Stored data:

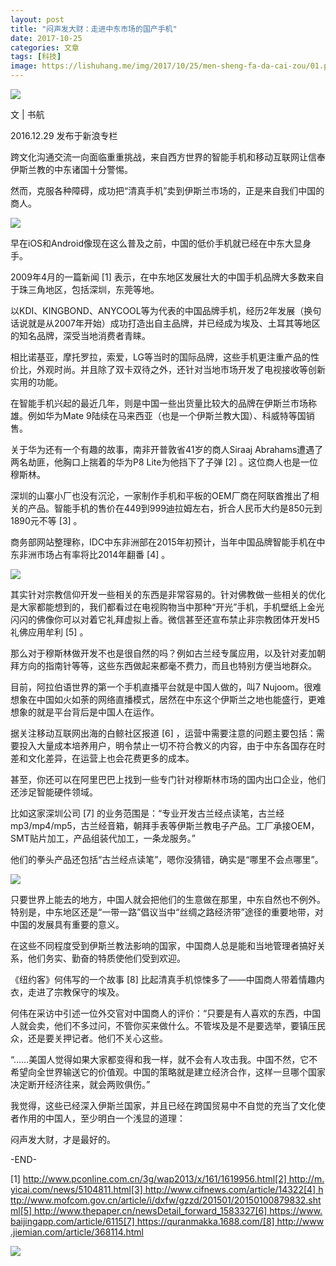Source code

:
 ```yaml
---
layout: post
title: "闷声发大财：走进中东市场的国产手机"
date: 2017-10-25
categories: 文章
tags: [科技]
image: https://lishuhang.me/img/2017/10/25/men-sheng-fa-da-cai-zou/01.png
---
```


![](http://mmbiz.qpic.cn/mmbiz_jpg/AdRKyBVLoHJB5L0lTicgEp3pPhUFpxaclwyqDW1uqYaOIIssKJEqBIQNqBniamWLLVtT3dnTSKxCLh1CKLRaAXXA/0?wx_fmt=jpeg)

文 | 书航

2016.12.29 发布于新浪专栏

跨文化沟通交流一向面临重重挑战，来自西方世界的智能手机和移动互联网让信奉伊斯兰教的中东诸国十分警惕。

然而，克服各种障碍，成功把“清真手机”卖到伊斯兰市场的，正是来自我们中国的商人。

![](https://lishuhang.me/img/2017/10/25/men-sheng-fa-da-cai-zou/01.png)

早在iOS和Android像现在这么普及之前，中国的低价手机就已经在中东大显身手。

2009年4月的一篇新闻 [1] 表示，在中东地区发展壮大的中国手机品牌大多数来自于珠三角地区，包括深圳，东莞等地。

以KDI、KINGBOND、ANYCOOL等为代表的中国品牌手机，经历2年发展（换句话说就是从2007年开始）成功打造出自主品牌，并已经成为埃及、土耳其等地区的知名品牌，深受当地消费者青睐。

相比诺基亚，摩托罗拉，索爱，LG等当时的国际品牌，这些手机更注重产品的性价比，外观时尚。并且除了双卡双待之外，还针对当地市场开发了电视接收等创新实用的功能。

在智能手机兴起的最近几年，则是中国一些出货量比较大的品牌在伊斯兰市场称雄。例如华为Mate 9陆续在马来西亚（也是一个伊斯兰教大国）、科威特等国销售。

关于华为还有一个有趣的故事，南非开普敦省41岁的商人Siraaj Abrahams遭遇了两名劫匪，他胸口上揣着的华为P8 Lite为他挡下了子弹 [2] 。这位商人也是一位穆斯林。

深圳的山寨小厂也没有沉沦，一家制作手机和平板的OEM厂商在阿联酋推出了相关的产品。智能手机的售价在449到999迪拉姆左右，折合人民币大约是850元到1890元不等 [3] 。

商务部网站整理称，IDC中东非洲部在2015年初预计，当年中国品牌智能手机在中东非洲市场占有率将比2014年翻番 [4] 。

![](https://lishuhang.me/img/2017/10/25/men-sheng-fa-da-cai-zou/02.png)

其实针对宗教信仰开发一些相关的东西是非常容易的。针对佛教做一些相关的优化是大家都能想到的，我们都看过在电视购物当中那种“开光”手机，手机壁纸上金光闪闪的佛像你可以对着它礼拜虚拟上香。微信甚至还宣布禁止非宗教团体开发H5礼佛应用牟利 [5] 。

那么对于穆斯林做开发不也是很自然的吗？例如古兰经专属应用，以及针对麦加朝拜方向的指南针等等，这些东西做起来都毫不费力，而且也特别方便当地群众。

目前，阿拉伯语世界的第一个手机直播平台就是中国人做的，叫7 Nujoom。很难想象在中国如火如荼的网络直播模式，居然在中东这个伊斯兰之地也能盛行，更难想象的就是平台背后是中国人在运作。

据关注移动互联网出海的白鲸社区报道 [6] ，运营中需要注意的问题主要包括：需要投入大量成本培养用户，明令禁止一切不符合教义的内容，由于中东各国存在时差和文化差异，在运营上也会花费更多的成本。

甚至，你还可以在阿里巴巴上找到一些专门针对穆斯林市场的国内出口企业，他们还涉足智能硬件领域。

比如这家深圳公司 [7] 的业务范围是：“专业开发古兰经点读笔，古兰经mp3/mp4/mp5，古兰经音箱，朝拜手表等伊斯兰教电子产品。工厂承接OEM，SMT贴片加工，产品组装代加工，一条龙服务。”

他们的拳头产品还包括“古兰经点读笔”，嗯你没猜错，确实是“哪里不会点哪里”。

![](https://lishuhang.me/img/2017/10/25/men-sheng-fa-da-cai-zou/03.png)

只要世界上能去的地方，中国人就会把他们的生意做在那里，中东自然也不例外。特别是，中东地区还是“一带一路”倡议当中“丝绸之路经济带”途径的重要地带，对中国的发展具有重要的意义。

在这些不同程度受到伊斯兰教法影响的国家，中国商人总是能和当地管理者搞好关系，他们务实、勤奋的特质使他们受到欢迎。

《纽约客》何伟写的一个故事 [8] 比起清真手机惊悚多了——中国商人带着情趣内衣，走进了宗教保守的埃及。

何伟在采访中引述一位外交官对中国商人的评价：“只要是有人喜欢的东西，中国人就会卖，他们不多过问，不管你买来做什么。不管埃及是不是要选举，要镇压民众，还是要关押记者。他们不关心这些。

“……美国人觉得如果大家都变得和我一样，就不会有人攻击我。中国不然，它不希望向全世界输送它的价值观。中国的策略就是建立经济合作，这样一旦哪个国家决定断开经济往来，就会两败俱伤。”

我觉得，这些已经深入伊斯兰国家，并且已经在跨国贸易中不自觉的充当了文化使者作用的中国人，至少明白一个浅显的道理：

闷声发大财，才是最好的。

-END-

[1] http://www.pconline.com.cn/3g/wap2013/x/161/1619956.html[2] http://m.yicai.com/news/5104811.html[3] http://www.cifnews.com/article/14322[4] http://www.mofcom.gov.cn/article/i/dxfw/gzzd/201501/20150100879832.shtml[5] http://www.thepaper.cn/newsDetail_forward_1583327[6] https://www.baijingapp.com/article/6115[7] https://quranmakka.1688.com/[8] http://www.jiemian.com/article/368114.html

![](https://lishuhang.me/img/2017/10/25/men-sheng-fa-da-cai-zou/04.jpg)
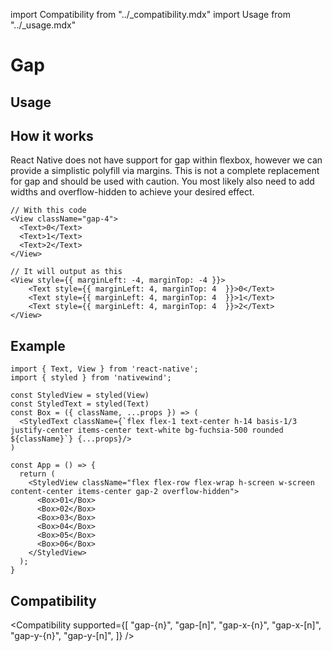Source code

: import Compatibility from "../\_compatibility.mdx"
import Usage from "../\_usage.mdx"

# Gap

## Usage

<Usage />

## How it works

React Native does not have support for gap within flexbox, however we can provide a simplistic polyfill via margins. This is not a complete replacement for gap and should be used with caution. You most likely also need to add widths and overflow-hidden to achieve your desired effect.

```tsx
// With this code
<View className="gap-4">
  <Text>0</Text>
  <Text>1</Text>
  <Text>2</Text>
</View>

// It will output as this
<View style={{ marginLeft: -4, marginTop: -4 }}>
    <Text style={{ marginLeft: 4, marginTop: 4  }}>0</Text>
    <Text style={{ marginLeft: 4, marginTop: 4  }}>1</Text>
    <Text style={{ marginLeft: 4, marginTop: 4  }}>2</Text>
</View>
```

## Example

```SnackPlayer name=Gap
import { Text, View } from 'react-native';
import { styled } from 'nativewind';

const StyledView = styled(View)
const StyledText = styled(Text)
const Box = ({ className, ...props }) => (
  <StyledText className={`flex flex-1 text-center h-14 basis-1/3 justify-center items-center text-white bg-fuchsia-500 rounded ${className}`} {...props}/>
)

const App = () => {
  return (
    <StyledView className="flex flex-row flex-wrap h-screen w-screen content-center items-center gap-2 overflow-hidden">
      <Box>01</Box>
      <Box>02</Box>
      <Box>03</Box>
      <Box>04</Box>
      <Box>05</Box>
      <Box>06</Box>
    </StyledView>
  );
}
```

## Compatibility

<Compatibility
supported={[
"gap-{n}",
"gap-[n]",
"gap-x-{n}",
"gap-x-[n]",
"gap-y-{n}",
"gap-y-[n]",
]}
/>
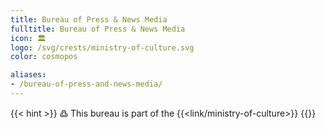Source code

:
 ```yaml
---
title: Bureau of Press & News Media
fulltitle: Bureau of Press & News Media
icon: 🏛️
logo: /svg/crests/ministry-of-culture.svg
color: cosmopos

aliases:
- /bureau-of-press-and-news-media/
---
```

{{< hint >}}
߷ This bureau is part of the {{<link/ministry-of-culture>}}
{{</hint>}}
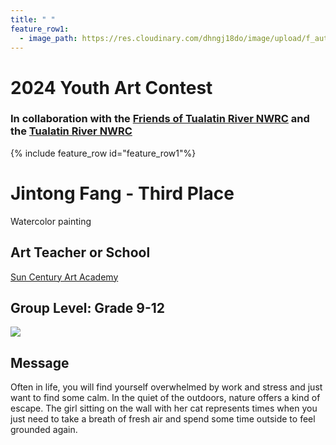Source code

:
 ```yaml
---
title: " "
feature_row1:
  - image_path: https://res.cloudinary.com/dhngj18do/image/upload/f_auto,q_auto/v1/images/artcontest/ribbon_3
---
```


# 2024 Youth Art Contest

### In collaboration with the [Friends of Tualatin River NWRC](https://fotr.wildapricot.org/) and the [Tualatin River NWRC](https://www.fws.gov/refuge/Tualatin_River/)

{% include feature_row id="feature_row1"%}

# Jintong Fang - Third Place  
Watercolor painting  

## Art Teacher or School  
[Sun Century Art Academy](https://suncenturyartacademy.com/)  

## Group Level: Grade 9-12

![](https://res.cloudinary.com/dhngj18do/image/upload/f_auto,q_auto/v1/images/artcontest/2024_grp1_3rd_large)

## Message

Often in life, you will find yourself overwhelmed by work and stress and just want to find some calm. In the quiet of the outdoors, nature offers a kind of escape. The girl sitting on the wall with her cat represents times when you just need to take a breath of fresh air and spend some time outside to feel grounded again.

Task brief: The lines to return are those with the string "Usage" in them; copy each from the entries above.

Your response:
import Usage from "../\_usage.mdx"
## Usage
<Usage />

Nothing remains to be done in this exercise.